One day a week I give them Frozen Brine Shrimp as a "good boys treat". And another day I will give them Frozen bloodworms (which they go nuts for, and usually attack me as I'm putting it in their tanks :lol
Saturdays is the day they go without food. And on Sundays they get Granules, but I also feed them a pee in the morning.


----------



## twolovers101 (Sep 17, 2012)

I wouldn't feed peas regularly... bettas can't digest them because they're not meant for veggies (being carnivores and all) and they're typically only used to help fix bloat issues, and even that is debated, if you have issues with bloat with your bettas, try feeding some daphnia instead :]

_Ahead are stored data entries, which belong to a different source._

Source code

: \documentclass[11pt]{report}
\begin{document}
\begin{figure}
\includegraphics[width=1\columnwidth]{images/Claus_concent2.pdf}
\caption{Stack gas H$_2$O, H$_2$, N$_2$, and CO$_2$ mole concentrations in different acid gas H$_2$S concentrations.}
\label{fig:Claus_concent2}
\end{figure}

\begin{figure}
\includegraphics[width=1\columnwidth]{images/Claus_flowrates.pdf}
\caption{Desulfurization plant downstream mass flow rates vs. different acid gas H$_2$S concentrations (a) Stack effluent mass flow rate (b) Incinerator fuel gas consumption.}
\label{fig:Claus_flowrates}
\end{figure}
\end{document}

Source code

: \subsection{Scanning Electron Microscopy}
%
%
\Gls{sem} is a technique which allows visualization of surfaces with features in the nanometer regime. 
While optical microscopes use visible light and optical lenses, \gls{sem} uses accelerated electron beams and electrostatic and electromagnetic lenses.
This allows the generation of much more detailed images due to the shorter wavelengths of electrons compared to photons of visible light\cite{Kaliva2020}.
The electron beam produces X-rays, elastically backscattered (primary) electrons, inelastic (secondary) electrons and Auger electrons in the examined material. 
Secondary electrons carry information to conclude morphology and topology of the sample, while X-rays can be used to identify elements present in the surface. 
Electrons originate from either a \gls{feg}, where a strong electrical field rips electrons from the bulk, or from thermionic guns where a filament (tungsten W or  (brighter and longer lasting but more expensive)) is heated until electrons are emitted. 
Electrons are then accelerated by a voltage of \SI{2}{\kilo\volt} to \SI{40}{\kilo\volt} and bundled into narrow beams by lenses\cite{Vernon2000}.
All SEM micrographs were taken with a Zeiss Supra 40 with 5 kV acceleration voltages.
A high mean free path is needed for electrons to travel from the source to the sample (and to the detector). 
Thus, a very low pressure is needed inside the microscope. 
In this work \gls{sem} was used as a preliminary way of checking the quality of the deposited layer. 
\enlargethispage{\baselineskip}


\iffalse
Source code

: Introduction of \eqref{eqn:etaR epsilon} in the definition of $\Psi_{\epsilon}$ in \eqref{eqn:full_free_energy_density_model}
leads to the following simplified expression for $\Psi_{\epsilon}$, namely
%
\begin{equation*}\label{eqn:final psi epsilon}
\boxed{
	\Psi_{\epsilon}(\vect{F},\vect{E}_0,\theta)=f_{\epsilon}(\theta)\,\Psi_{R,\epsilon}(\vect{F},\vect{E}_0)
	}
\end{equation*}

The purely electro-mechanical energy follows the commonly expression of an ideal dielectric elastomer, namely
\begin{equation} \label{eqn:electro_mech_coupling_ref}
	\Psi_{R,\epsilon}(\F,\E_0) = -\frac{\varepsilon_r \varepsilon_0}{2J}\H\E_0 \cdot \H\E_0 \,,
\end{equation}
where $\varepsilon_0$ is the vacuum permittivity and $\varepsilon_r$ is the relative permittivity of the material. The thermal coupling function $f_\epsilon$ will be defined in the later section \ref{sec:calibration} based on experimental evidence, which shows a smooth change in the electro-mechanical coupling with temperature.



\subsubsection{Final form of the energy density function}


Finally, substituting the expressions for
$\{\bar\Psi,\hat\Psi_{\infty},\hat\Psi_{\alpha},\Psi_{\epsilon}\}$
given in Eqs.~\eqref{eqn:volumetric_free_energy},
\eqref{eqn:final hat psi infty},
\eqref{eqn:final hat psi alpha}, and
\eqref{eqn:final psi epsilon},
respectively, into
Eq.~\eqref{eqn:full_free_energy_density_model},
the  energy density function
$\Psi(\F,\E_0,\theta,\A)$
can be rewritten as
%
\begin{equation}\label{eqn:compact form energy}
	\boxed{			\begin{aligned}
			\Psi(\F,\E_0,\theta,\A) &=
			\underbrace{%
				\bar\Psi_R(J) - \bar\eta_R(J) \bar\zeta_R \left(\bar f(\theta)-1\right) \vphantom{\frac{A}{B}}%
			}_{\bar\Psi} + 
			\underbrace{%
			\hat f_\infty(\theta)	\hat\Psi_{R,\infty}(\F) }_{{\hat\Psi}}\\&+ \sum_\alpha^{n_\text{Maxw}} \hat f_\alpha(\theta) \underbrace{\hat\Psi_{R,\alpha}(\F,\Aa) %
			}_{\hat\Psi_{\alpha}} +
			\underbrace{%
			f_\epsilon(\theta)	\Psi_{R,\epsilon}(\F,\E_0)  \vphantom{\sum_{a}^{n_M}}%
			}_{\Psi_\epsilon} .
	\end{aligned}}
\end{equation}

Back on topic, I feed my guys 2-3 pellets twice a day, fasting them one day out of the week. I hope to start feeding them some frozen foods but for now they get FD blood worms as treats


----------



## ImStillLearning (Nov 23, 2012)

Interesting, someone told me it's good to feed them the pea after a day of fasting, just to help clean out their system?


----------



## polukoff (Nov 23, 2011)

Should not be a regular thing though, it is used more so when they suffer from bloat and/or are sick. I feed my fish a varied diet, from white worms/grindal worms to golden pearls and artison's betta pro. Varied depending on size/age.


----------



## aemaki09 (Oct 23, 2012)

I feed mine 3 pellets 2x per day on weekdays, 1x/day weekends.
1 or 2 times a week I'll give them frozen bloodworms as a treat

Only if one of them gets bloated from me accidently feeding to much do I fast them.


----------



## LittleBettaFish (Oct 2, 2010)

I feed my wilds a staple diet of live blackworms supplemented with live white worms, frozen brine shrimp, frozen bloodworms and live grindal worms. Some of them will take pellets very grudgingly so they get pellets once in a while. 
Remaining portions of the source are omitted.